Consider a single piece of chocolate. Like the generic “glass of whisky” you are sometimes offered at a party, it can take several forms and flavors, from intense and complex to simple and sweet. It can cause your eyes to close in rapture or send you searching for a polite way to dispose of it.
And that’s not all chocolate has in common with whisky, since one can also be an ideal gastronomic partner for the other. The key resides in picking the right combinations from among the myriad possibilities, beginning with a few of the things that make one chocolate much different from another.

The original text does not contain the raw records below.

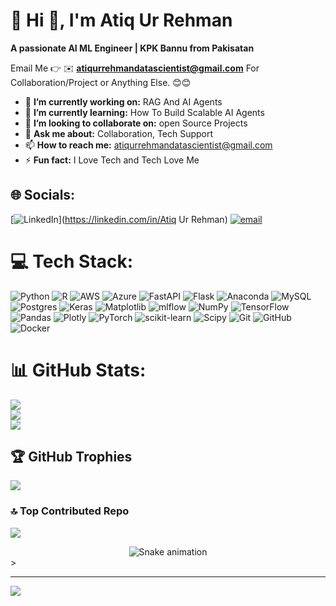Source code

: # 💫 Hi 👋, I'm Atiq Ur Rehman
**A passionate AI ML Engineer | KPK Bannu from Pakisatan**

Email Me 👉 ✉️ **atiqurrehmandatascientist@gmail.com** For Collaboration/Project or Anything Else. 😊😊

- 🔭 **I’m currently working on:** RAG And AI Agents
- 🌱 **I’m currently learning:** How To Build Scalable AI Agents
- 👯 **I’m looking to collaborate on:** open Source Projects
- 💬 **Ask me about:** Collaboration, Tech Support
- 📫 **How to reach me:** atiqurrehmandatascientist@gmail.com
- ⚡ **Fun fact:** I Love Tech and Tech Love Me
## 🌐 Socials:
[![LinkedIn](https://img.shields.io/badge/LinkedIn-%230077B5.svg?logo=linkedin&logoColor=white)](https://linkedin.com/in/Atiq Ur Rehman) [![email](https://img.shields.io/badge/Email-D14836?logo=gmail&logoColor=white)](mailto:atiqurrehmandatascientist@gmail.com) 

# 💻 Tech Stack:
![Python](https://img.shields.io/badge/python-3670A0?style=for-the-badge&logo=python&logoColor=ffdd54) ![R](https://img.shields.io/badge/r-%23276DC3.svg?style=for-the-badge&logo=r&logoColor=white) ![AWS](https://img.shields.io/badge/AWS-%23FF9900.svg?style=for-the-badge&logo=amazon-aws&logoColor=white) ![Azure](https://img.shields.io/badge/azure-%230072C6.svg?style=for-the-badge&logo=microsoftazure&logoColor=white) ![FastAPI](https://img.shields.io/badge/FastAPI-005571?style=for-the-badge&logo=fastapi) ![Flask](https://img.shields.io/badge/flask-%23000.svg?style=for-the-badge&logo=flask&logoColor=white) ![Anaconda](https://img.shields.io/badge/Anaconda-%2344A833.svg?style=for-the-badge&logo=anaconda&logoColor=white) ![MySQL](https://img.shields.io/badge/mysql-4479A1.svg?style=for-the-badge&logo=mysql&logoColor=white) ![Postgres](https://img.shields.io/badge/postgres-%23316192.svg?style=for-the-badge&logo=postgresql&logoColor=white) ![Keras](https://img.shields.io/badge/Keras-%23D00000.svg?style=for-the-badge&logo=Keras&logoColor=white) ![Matplotlib](https://img.shields.io/badge/Matplotlib-%23ffffff.svg?style=for-the-badge&logo=Matplotlib&logoColor=black) ![mlflow](https://img.shields.io/badge/mlflow-%23d9ead3.svg?style=for-the-badge&logo=numpy&logoColor=blue) ![NumPy](https://img.shields.io/badge/numpy-%23013243.svg?style=for-the-badge&logo=numpy&logoColor=white) ![TensorFlow](https://img.shields.io/badge/TensorFlow-%23FF6F00.svg?style=for-the-badge&logo=TensorFlow&logoColor=white) ![Pandas](https://img.shields.io/badge/pandas-%23150458.svg?style=for-the-badge&logo=pandas&logoColor=white) ![Plotly](https://img.shields.io/badge/Plotly-%233F4F75.svg?style=for-the-badge&logo=plotly&logoColor=white) ![PyTorch](https://img.shields.io/badge/PyTorch-%23EE4C2C.svg?style=for-the-badge&logo=PyTorch&logoColor=white) ![scikit-learn](https://img.shields.io/badge/scikit--learn-%23F7931E.svg?style=for-the-badge&logo=scikit-learn&logoColor=white) ![Scipy](https://img.shields.io/badge/SciPy-%230C55A5.svg?style=for-the-badge&logo=scipy&logoColor=%white) ![Git](https://img.shields.io/badge/git-%23F05033.svg?style=for-the-badge&logo=git&logoColor=white) ![GitHub](https://img.shields.io/badge/github-%23121011.svg?style=for-the-badge&logo=github&logoColor=white) ![Docker](https://img.shields.io/badge/docker-%230db7ed.svg?style=for-the-badge&logo=docker&logoColor=white)
# 📊 GitHub Stats:
![](https://github-readme-stats.vercel.app/api?username=AtiqUrRehman17&theme=transparent&hide_border=false&include_all_commits=true&count_private=false)<br/>
![](https://nirzak-streak-stats.vercel.app/?user=AtiqUrRehman17&theme=transparent&hide_border=false)<br/>
![](https://github-readme-stats.vercel.app/api/top-langs/?username=AtiqUrRehman17&theme=transparent&hide_border=false&include_all_commits=true&count_private=false&layout=compact)

## 🏆 GitHub Trophies
![](https://github-profile-trophy.vercel.app/?username=AtiqUrRehman17&theme=radical&no-frame=false&no-bg=true&margin-w=4)

### 🔝 Top Contributed Repo
![](https://github-contributor-stats.vercel.app/api?username=AtiqUrRehman17&limit=5&theme=dark&combine_all_yearly_contributions=true)


<div align="center">
  <img src="https://profile-readme-generator.com/assets/snake.svg" alt="Snake animation" />
</div>>

---
[![](https://visitcount.itsvg.in/api?id=AtiqUrRehman17&icon=0&color=0)](https://visitcount.itsvg.in)

<!-- Proudly created with GPRM ( https://gprm.itsvg.in ) -->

First, the chocolate that purists will tell you isn’t really chocolate at all: white chocolate is made with cocoa butter and typically contains none of the cocoa solids that make chocolate taste so chocolaty, instead being juiced up with sugar and vanilla. Its spiritual cousin is milk chocolate, with still quite modest cocoa content (sometimes expressed as “cacao content”), typically in the high single digits but sometimes as high as 30 or 40%, buttressed by milk or cream, and sugar.
After white and milk chocolate, we start to get into what many consider more serious chocolate, ones of progressively greater darkness and cocoa content, occasionally with a designation of origin attached. These tend to start at about 60% cocoa content and can get as high as 90%, with higher percentages indicating greater concentration of pure cocoa flavor and increased bitterness.
Beyond these basics, of course, chocolate artisans incorporate countless fillings, flavors, and combinations of ingredients. Understand that high-cocoa content tends to offer lower levels of sweetness and vanilla impact. Also, keep in mind that milk and white chocolates are generally softer and more unctuous on the palate due to their cocoa butter content, however, and flavorings become more accents to be played with when pairing.
On the spirituous side, the oak effect is the most important attribute to consider when partnering your whisky with chocolate.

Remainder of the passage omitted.